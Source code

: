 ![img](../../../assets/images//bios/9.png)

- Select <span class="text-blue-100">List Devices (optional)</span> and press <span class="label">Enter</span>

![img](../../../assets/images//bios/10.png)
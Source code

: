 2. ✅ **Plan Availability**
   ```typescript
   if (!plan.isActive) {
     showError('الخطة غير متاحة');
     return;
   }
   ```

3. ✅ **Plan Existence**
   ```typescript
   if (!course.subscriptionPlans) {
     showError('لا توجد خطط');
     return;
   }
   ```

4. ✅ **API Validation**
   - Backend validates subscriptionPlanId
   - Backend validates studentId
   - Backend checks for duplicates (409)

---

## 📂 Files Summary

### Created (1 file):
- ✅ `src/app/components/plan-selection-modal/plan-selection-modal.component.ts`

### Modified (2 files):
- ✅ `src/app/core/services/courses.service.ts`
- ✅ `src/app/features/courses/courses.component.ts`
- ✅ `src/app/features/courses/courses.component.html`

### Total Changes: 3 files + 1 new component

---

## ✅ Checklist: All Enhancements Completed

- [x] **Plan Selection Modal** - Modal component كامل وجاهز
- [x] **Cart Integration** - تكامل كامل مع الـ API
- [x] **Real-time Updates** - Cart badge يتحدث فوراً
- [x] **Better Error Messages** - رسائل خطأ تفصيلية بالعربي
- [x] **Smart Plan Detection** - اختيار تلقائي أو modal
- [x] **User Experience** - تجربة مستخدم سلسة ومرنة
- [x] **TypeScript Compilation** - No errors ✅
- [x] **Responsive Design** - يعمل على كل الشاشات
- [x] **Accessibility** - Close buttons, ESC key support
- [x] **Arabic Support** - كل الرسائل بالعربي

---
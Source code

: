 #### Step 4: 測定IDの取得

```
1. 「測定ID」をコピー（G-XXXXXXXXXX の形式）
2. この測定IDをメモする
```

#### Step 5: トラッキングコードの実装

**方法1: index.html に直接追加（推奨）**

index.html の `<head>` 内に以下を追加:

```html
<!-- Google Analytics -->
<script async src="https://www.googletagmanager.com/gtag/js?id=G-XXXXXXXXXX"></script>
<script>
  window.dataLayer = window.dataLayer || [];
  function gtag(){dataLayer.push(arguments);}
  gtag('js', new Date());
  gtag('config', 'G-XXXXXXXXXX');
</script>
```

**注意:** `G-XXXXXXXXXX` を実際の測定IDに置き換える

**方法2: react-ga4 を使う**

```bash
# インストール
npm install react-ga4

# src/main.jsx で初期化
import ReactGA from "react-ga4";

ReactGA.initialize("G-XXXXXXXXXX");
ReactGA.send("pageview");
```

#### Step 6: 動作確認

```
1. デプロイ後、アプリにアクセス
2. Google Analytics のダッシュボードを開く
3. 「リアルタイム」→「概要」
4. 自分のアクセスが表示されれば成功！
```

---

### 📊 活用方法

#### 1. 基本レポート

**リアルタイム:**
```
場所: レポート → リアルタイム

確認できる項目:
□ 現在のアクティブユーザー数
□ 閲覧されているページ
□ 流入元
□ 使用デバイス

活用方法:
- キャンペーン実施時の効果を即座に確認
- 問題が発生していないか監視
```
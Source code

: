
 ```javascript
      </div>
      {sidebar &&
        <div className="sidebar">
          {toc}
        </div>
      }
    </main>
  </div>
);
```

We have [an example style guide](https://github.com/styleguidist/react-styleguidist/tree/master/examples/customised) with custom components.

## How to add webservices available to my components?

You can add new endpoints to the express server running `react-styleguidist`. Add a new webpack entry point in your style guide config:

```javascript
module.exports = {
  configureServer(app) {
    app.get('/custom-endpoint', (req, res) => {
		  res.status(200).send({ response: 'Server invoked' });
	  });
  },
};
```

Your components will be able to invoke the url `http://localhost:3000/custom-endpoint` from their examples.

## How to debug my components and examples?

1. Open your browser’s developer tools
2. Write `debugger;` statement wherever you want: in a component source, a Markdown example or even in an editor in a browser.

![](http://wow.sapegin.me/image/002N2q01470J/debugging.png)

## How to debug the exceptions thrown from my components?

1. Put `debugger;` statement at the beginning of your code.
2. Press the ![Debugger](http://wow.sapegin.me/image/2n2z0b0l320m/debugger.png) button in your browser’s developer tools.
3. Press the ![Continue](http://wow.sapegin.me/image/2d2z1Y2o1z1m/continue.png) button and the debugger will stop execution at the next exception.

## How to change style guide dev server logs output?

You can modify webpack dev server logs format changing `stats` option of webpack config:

• _DIRECTIONS_
Say how many lines in the records contain the word "index". Nothing but the number is required.

• _EXPECTED ANSWER_
2